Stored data
------------------------------------

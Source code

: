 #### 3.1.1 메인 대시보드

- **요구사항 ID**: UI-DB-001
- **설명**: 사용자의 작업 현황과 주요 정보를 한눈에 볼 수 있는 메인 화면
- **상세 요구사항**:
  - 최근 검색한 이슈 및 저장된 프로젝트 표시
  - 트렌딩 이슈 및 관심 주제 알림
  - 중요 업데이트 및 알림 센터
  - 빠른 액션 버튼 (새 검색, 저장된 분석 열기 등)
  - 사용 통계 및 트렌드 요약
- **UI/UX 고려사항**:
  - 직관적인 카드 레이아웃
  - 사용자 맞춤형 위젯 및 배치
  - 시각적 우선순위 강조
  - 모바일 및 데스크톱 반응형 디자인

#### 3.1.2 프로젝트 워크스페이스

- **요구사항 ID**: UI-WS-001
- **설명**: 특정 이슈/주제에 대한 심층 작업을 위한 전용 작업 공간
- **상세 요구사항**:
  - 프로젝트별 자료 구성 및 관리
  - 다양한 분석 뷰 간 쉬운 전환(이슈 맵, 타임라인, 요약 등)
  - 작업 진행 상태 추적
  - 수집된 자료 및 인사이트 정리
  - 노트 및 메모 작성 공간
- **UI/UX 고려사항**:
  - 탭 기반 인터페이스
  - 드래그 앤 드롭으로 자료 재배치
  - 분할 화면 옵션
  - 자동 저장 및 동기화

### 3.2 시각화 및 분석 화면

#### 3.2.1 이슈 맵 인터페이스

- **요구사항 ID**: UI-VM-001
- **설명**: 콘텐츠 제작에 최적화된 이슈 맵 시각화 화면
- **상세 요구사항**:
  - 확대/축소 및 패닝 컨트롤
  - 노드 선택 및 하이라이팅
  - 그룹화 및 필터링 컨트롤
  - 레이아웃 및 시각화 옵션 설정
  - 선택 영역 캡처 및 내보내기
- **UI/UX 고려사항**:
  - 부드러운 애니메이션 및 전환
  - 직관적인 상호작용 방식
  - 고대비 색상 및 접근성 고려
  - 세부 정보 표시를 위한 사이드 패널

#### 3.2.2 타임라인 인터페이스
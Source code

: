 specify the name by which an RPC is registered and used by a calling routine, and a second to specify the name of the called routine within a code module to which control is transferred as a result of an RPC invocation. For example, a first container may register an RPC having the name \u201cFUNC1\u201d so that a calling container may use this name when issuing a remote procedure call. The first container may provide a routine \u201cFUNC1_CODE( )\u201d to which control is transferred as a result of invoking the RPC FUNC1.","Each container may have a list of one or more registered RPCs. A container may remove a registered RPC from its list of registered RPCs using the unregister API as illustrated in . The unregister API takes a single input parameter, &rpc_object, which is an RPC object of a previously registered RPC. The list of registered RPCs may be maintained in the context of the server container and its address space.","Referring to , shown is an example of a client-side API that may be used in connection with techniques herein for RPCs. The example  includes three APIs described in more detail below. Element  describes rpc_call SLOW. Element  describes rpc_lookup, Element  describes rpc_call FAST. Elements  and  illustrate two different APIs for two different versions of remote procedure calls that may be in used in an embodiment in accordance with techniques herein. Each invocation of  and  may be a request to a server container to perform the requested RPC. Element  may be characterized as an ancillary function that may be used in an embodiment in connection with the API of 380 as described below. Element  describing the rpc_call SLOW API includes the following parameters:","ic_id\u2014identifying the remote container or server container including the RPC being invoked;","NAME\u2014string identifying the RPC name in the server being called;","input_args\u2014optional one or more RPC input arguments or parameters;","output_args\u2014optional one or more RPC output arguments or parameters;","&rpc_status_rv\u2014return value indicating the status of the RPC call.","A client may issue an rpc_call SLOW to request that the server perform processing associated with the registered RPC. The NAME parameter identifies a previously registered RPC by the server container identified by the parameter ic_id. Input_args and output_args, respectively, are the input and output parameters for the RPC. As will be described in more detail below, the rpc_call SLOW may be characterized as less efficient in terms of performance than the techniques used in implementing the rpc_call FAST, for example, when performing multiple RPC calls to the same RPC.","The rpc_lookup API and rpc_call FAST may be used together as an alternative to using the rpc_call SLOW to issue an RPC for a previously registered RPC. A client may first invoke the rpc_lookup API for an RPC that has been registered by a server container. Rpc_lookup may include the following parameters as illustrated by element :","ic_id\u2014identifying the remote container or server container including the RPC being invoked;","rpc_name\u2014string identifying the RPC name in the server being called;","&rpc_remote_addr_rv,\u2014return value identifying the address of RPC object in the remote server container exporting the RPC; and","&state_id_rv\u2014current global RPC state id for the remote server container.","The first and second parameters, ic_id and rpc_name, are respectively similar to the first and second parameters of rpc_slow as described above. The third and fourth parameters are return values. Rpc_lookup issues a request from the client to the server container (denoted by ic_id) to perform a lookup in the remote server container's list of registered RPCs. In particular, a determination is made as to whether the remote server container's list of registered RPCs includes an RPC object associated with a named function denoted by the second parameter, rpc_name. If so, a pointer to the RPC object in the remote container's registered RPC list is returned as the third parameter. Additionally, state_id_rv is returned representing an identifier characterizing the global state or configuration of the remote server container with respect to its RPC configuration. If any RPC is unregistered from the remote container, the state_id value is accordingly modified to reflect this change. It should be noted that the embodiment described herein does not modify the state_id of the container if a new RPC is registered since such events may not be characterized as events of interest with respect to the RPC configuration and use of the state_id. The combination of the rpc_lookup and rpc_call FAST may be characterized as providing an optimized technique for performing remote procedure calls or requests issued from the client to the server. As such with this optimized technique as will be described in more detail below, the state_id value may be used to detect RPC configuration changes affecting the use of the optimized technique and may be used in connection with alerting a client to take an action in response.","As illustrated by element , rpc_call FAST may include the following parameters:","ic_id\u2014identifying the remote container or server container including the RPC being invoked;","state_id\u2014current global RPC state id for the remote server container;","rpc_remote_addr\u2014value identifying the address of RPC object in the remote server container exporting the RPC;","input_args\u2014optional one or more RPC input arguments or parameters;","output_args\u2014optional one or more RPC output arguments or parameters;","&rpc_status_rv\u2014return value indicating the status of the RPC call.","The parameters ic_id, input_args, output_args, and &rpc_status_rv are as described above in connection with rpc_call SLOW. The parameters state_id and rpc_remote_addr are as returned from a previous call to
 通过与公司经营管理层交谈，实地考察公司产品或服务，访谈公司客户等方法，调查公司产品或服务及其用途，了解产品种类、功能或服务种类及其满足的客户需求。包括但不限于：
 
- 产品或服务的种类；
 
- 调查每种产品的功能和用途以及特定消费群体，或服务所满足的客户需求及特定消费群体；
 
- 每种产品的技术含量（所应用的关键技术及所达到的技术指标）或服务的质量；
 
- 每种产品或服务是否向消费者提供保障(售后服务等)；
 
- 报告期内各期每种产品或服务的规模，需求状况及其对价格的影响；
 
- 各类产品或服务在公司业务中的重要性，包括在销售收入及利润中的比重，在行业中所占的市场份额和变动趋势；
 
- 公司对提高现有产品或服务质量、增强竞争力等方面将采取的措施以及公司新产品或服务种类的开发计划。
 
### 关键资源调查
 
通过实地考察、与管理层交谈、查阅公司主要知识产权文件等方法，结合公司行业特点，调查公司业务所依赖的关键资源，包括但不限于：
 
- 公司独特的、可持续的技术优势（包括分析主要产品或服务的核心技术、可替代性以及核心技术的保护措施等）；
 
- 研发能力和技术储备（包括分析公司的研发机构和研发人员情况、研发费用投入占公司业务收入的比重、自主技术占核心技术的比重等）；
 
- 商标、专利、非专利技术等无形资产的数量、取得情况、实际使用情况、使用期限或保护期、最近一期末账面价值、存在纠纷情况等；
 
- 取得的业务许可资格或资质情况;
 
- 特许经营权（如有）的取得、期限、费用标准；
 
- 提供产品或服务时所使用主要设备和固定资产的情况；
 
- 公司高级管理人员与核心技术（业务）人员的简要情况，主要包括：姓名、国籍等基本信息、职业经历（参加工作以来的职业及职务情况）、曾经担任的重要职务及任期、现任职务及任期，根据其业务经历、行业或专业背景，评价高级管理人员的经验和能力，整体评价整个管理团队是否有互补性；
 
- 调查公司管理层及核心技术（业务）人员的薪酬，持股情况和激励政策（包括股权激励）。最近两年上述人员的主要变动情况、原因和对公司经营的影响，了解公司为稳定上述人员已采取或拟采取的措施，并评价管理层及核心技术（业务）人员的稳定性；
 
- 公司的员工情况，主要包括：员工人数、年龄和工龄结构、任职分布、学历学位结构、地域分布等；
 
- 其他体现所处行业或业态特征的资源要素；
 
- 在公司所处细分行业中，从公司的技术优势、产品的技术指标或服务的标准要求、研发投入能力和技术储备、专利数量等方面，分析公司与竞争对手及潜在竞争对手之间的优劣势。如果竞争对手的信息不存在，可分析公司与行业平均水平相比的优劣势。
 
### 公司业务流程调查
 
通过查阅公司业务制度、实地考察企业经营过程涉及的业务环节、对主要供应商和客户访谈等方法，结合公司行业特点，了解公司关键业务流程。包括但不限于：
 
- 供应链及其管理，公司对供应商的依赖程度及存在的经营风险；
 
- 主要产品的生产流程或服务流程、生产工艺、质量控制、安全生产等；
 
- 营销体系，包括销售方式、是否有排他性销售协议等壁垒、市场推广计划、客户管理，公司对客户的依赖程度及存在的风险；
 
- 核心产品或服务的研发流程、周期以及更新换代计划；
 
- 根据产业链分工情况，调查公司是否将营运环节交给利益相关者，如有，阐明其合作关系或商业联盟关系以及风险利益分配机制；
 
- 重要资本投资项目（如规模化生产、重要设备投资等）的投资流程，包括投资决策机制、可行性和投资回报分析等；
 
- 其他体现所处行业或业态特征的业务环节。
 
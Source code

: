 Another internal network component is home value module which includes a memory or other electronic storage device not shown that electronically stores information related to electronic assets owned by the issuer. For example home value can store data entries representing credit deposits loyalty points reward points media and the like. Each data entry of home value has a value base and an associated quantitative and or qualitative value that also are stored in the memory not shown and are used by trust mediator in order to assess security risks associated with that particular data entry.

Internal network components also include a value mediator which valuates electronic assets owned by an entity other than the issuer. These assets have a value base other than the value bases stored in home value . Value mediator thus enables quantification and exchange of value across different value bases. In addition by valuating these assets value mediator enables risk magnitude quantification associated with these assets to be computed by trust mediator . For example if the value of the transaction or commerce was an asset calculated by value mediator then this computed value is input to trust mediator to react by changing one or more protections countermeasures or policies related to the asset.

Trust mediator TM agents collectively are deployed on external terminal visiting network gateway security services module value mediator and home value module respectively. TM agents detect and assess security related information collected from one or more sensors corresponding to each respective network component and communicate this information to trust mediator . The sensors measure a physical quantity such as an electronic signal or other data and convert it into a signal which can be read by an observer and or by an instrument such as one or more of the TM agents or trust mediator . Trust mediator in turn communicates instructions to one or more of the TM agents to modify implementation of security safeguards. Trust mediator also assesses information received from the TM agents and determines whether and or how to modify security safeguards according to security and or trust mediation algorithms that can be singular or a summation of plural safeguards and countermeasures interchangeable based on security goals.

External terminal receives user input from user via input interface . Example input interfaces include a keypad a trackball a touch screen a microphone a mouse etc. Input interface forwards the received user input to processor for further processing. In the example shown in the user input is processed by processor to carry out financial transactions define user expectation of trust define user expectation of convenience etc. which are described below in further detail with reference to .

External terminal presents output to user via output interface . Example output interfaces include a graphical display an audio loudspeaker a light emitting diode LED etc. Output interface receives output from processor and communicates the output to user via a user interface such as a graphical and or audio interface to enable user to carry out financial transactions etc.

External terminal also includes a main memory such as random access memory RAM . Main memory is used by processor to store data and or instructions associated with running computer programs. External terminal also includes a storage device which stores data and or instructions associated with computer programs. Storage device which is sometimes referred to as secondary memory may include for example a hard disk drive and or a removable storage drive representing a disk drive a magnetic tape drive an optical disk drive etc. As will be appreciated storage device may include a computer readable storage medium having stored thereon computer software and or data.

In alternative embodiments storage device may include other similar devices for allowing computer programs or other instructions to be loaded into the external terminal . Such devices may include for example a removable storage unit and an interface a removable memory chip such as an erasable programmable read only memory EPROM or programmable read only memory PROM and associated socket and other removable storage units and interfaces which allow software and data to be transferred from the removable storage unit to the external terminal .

------------------------------------

> _What to work on_:
Filter the entries down to the lines that include the string "主要包括".

> _Answer to the problem_:
- 公司高级管理人员与核心技术（业务）人员的简要情况，主要包括：姓名、国籍等基本信息、职业经历（参加工作以来的职业及职务情况）、曾经担任的重要职务及任期、现任职务及任期，根据其业务经历、行业或专业背景，评价高级管理人员的经验和能力，整体评价整个管理团队是否有互补性；
- 公司的员工情况，主要包括：员工人数、年龄和工龄结构、任职分布、学历学位结构、地域分布等；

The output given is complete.